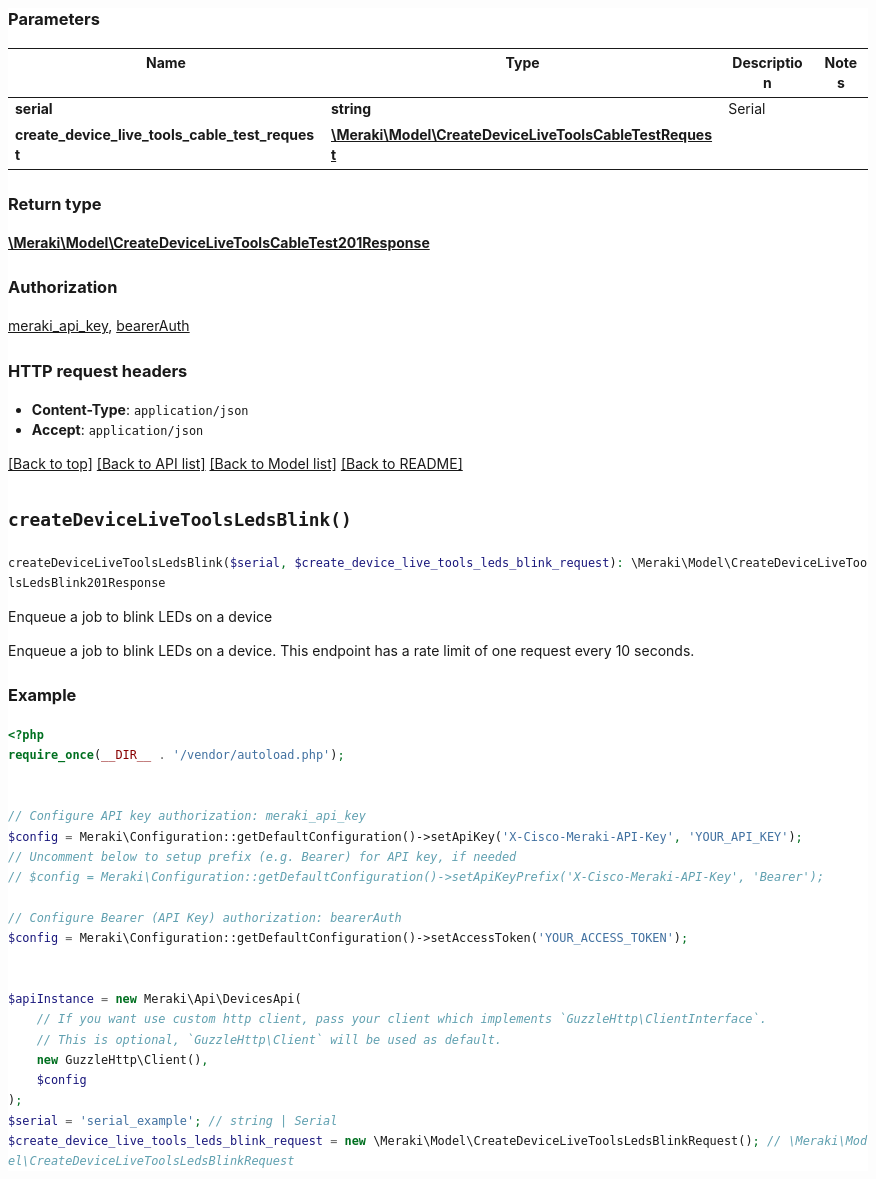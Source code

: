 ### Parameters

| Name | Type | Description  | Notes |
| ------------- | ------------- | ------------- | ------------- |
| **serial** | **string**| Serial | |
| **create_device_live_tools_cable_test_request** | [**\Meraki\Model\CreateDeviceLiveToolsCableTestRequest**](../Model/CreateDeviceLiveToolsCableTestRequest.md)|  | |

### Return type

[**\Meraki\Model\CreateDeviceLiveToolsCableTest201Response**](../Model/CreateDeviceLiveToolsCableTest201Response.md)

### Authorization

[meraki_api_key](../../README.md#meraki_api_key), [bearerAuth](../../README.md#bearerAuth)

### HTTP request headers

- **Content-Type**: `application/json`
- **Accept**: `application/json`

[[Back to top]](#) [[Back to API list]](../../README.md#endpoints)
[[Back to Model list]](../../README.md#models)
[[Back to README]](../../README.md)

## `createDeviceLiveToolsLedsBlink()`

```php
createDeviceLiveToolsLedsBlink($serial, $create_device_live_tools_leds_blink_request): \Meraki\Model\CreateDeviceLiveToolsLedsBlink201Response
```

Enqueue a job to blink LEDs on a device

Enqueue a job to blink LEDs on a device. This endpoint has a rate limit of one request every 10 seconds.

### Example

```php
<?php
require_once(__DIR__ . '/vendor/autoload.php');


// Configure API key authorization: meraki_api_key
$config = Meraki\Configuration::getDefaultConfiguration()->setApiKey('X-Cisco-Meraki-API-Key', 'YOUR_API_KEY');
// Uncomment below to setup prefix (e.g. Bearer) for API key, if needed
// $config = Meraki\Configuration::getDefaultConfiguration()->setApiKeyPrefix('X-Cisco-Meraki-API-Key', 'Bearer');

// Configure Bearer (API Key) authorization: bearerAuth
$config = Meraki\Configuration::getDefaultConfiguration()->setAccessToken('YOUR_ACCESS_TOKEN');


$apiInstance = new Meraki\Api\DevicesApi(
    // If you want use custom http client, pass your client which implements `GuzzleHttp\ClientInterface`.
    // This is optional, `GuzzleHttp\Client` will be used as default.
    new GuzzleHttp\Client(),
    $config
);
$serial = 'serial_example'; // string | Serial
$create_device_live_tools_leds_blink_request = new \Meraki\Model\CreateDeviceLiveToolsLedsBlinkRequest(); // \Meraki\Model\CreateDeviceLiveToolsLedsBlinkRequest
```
---
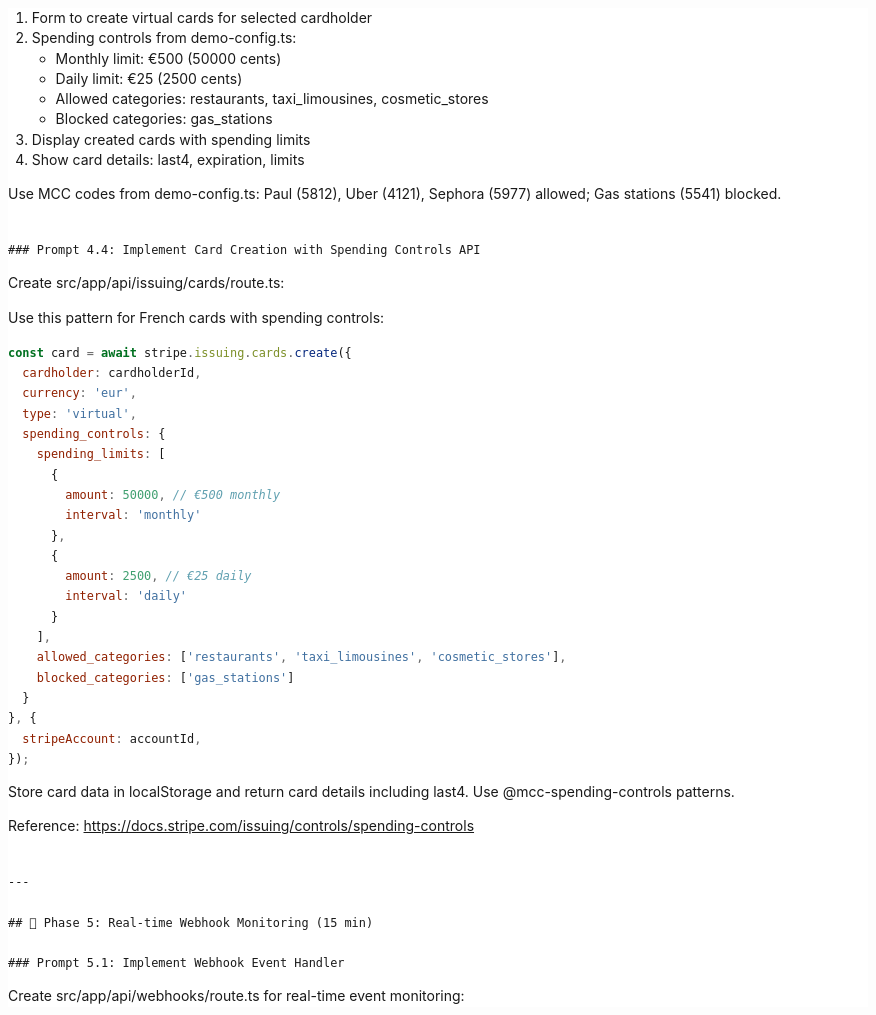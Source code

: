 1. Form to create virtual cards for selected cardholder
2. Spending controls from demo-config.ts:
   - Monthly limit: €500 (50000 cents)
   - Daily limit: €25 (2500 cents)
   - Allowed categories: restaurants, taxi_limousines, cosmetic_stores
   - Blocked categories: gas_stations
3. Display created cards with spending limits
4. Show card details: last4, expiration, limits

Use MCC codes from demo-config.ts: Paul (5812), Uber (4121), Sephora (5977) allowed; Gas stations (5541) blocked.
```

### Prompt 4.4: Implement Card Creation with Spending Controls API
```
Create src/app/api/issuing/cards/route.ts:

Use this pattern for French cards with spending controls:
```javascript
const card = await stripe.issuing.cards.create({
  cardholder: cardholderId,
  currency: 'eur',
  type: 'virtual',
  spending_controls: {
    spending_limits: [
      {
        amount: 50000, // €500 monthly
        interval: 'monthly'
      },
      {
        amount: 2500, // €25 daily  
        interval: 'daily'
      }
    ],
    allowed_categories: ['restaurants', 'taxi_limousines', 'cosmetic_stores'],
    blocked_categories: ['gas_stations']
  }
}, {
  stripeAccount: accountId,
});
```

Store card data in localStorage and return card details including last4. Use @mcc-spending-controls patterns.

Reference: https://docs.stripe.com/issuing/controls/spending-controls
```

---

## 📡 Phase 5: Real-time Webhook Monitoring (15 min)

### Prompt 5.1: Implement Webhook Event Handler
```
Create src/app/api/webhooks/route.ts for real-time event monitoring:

• _Requirement_:
How many lines of the listing above contain the string "issuing"? Respond with the number and no other text.

• _Answer_:
3